[Saved data entries]
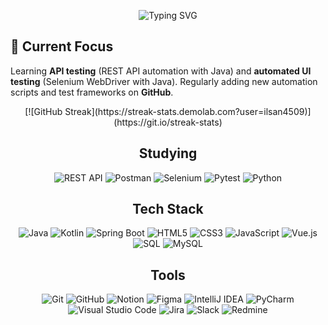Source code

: <p align="center">
    <img src="https://readme-typing-svg.demolab.com/?center=true&vCenter=true&lines=Hello;I%27m+Seonggon;I%27m+studying+test+automation." alt="Typing SVG" />
</p>

## 🚀 Current Focus
Learning **API testing** (REST API automation with Java) and **automated UI testing** (Selenium WebDriver with Java). Regularly adding new automation scripts and test frameworks on **GitHub**.
<p align="center">
[![GitHub Streak](https://streak-stats.demolab.com?user=ilsan4509)](https://git.io/streak-stats)
</p>
<h2 align="center">Studying</h2>
<p align="center">
    <img src="https://img.shields.io/badge/REST%20API-%2385EA2D?style=for-the-badge&logo=swagger&logoColor=black" alt="REST API" />
    <img src="https://img.shields.io/badge/Postman-%23FF6C37?style=for-the-badge&logo=postman&logoColor=white" alt="Postman" />
    <img src="https://img.shields.io/badge/Selenium-%2343B02A?style=for-the-badge&logo=selenium&logoColor=white" alt="Selenium" />
    <img src="https://img.shields.io/badge/Pytest-%23FFFFFF?style=for-the-badge&logo=pytest&logoColor=%232F9FE3" alt="Pytest" />
    <img src="https://img.shields.io/badge/Python-%233670A0?style=for-the-badge&logo=python&logoColor=%23FFDD54" alt="Python" />
</p>

<h2 align="center">Tech Stack</h2>
<p align="center">
    <img src="https://img.shields.io/badge/Java-%23ED8B00?style=for-the-badge&logo=openjdk&logoColor=white" alt="Java" />
    <img src="https://img.shields.io/badge/Kotlin-%237F52FF?style=for-the-badge&logo=kotlin&logoColor=white" alt="Kotlin" />
    <img src="https://img.shields.io/badge/Spring%20Boot-%236DB33F?style=for-the-badge&logo=springboot&logoColor=white" alt="Spring Boot" />
    <img src="https://img.shields.io/badge/HTML5-%23E34F26?style=for-the-badge&logo=html5&logoColor=white" alt="HTML5" />
    <img src="https://img.shields.io/badge/CSS3-%231572B6?style=for-the-badge&logo=css3&logoColor=white" alt="CSS3" />
    <img src="https://img.shields.io/badge/JavaScript-%23323330?style=for-the-badge&logo=javascript&logoColor=%23F7DF1E" alt="JavaScript" />
    <img src="https://img.shields.io/badge/Vue.js-%2335495E?style=for-the-badge&logo=vuedotjs&logoColor=%234FC08D" alt="Vue.js" />
    <img src="https://img.shields.io/badge/SQL-%23336791?style=for-the-badge&logo=database&Color=white" alt="SQL" />
    <img src="https://img.shields.io/badge/MySQL-%234479A1?style=for-the-badge&logo=mysql&logoColor=white" alt="MySQL" />
</p>

<h2 align="center">Tools</h2>
<p align="center">
  <img src="https://img.shields.io/badge/Git-%23F05033?style=for-the-badge&logo=git&logoColor=white" alt="Git" />
  <img src="https://img.shields.io/badge/GitHub-%23121011?style=for-the-badge&logo=github&logoColor=white" alt="GitHub" />
  <img src="https://img.shields.io/badge/Notion-%23000000?style=for-the-badge&logo=notion&logoColor=white" alt="Notion" />
  <img src="https://img.shields.io/badge/Figma-%23F24E1E?style=for-the-badge&logo=figma&logoColor=white" alt="Figma" />
  <img src="https://img.shields.io/badge/IntelliJ%20IDEA-%23000000?style=for-the-badge&logo=intellij-idea&logoColor=white" alt="IntelliJ IDEA" />
  <img src="https://img.shields.io/badge/PyCharm-%23000000?style=for-the-badge&logo=pycharm&logoColor=white" alt="PyCharm" />
  <img src="https://img.shields.io/badge/Visual%20Studio-%230078D7?style=for-the-badge&logo=Visual-Studio&logoColor=white" alt="Visual Studio Code" />
  <img src="https://img.shields.io/badge/Jira-%230A0FFF?style=for-the-badge&logo=jira&logoColor=white" alt="Jira" />
  <img src="https://img.shields.io/badge/Slack-%234A154B?style=for-the-badge&logo=slack&logoColor=white" alt="Slack" />
  <img src="https://img.shields.io/badge/Redmine-%23B32024?style=for-the-badge&logo=redmine&logoColor=white" alt="Redmine" />
</p>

= DESCRIPTION OF THE TASK =
Look over the records above, and wherever a line contains the string "Selenium", copy that line.

= ANSWER SPACE =
Learning **API testing** (REST API automation with Java) and **automated UI testing** (Selenium WebDriver with Java). Regularly adding new automation scripts and test frameworks on **GitHub**.
    <img src="https://img.shields.io/badge/Selenium-%2343B02A?style=for-the-badge&logo=selenium&logoColor=white" alt="Selenium" />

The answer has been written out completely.